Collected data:
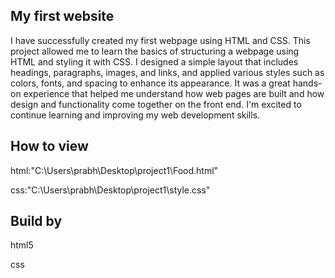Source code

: ## My first website
I have successfully created my first webpage using HTML and CSS. This project allowed me to learn the basics of structuring a webpage using HTML and styling it with CSS. I designed a simple layout that includes headings, paragraphs, images, and links, and applied various styles such as colors, fonts, and spacing to enhance its appearance. It was a great hands-on experience that helped me understand how web pages are built and how design and functionality come together on the front end. I'm excited to continue learning and improving my web development skills.

## How to view
html:"C:\Users\prabh\Desktop\project1\Food.html"

css:"C:\Users\prabh\Desktop\project1\style.css"

## Build by

html5

css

Required work:
Reproduce each line of the entries in which the word "Desktop" is found.

Answer to this problem:
html:"C:\Users\prabh\Desktop\project1\Food.html"
css:"C:\Users\prabh\Desktop\project1\style.css"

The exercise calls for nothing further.